Problem to work on: This exercise calls for duplicating every entry below exactly, without the images.

Given data:
___

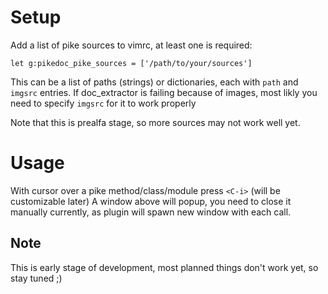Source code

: 
# Setup

Add a list of pike sources to vimrc, at least one is required:

```
let g:pikedoc_pike_sources = ['/path/to/your/sources']
```
This can be a list of paths (strings) or dictionaries, each with
`path` and `imgsrc` entries. If doc_extractor is failing because of
images, most likly you need to specify `imgsrc` for it to work properly

Note that this is prealfa stage, so more sources may not work well yet.

# Usage

With cursor over a pike method/class/module press `<C-i>` (will be customizable later)
A window above will popup, you need to close it manually currently, as plugin will
spawn new window with each call.

## Note

This is early stage of development, most planned things don't work yet, so stay tuned ;)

___

Task answer:
Source code

: 
# Setup

Add a list of pike sources to vimrc, at least one is required:

```
let g:pikedoc_pike_sources = ['/path/to/your/sources']
```
This can be a list of paths (strings) or dictionaries, each with
`path` and `imgsrc` entries. If doc_extractor is failing because of
images, most likly you need to specify `imgsrc` for it to work properly

Note that this is prealfa stage, so more sources may not work well yet.

# Usage

With cursor over a pike method/class/module press `<C-i>` (will be customizable later)
A window above will popup, you need to close it manually currently, as plugin will
spawn new window with each call.

## Note

This is early stage of development, most planned things don't work yet, so stay tuned ;)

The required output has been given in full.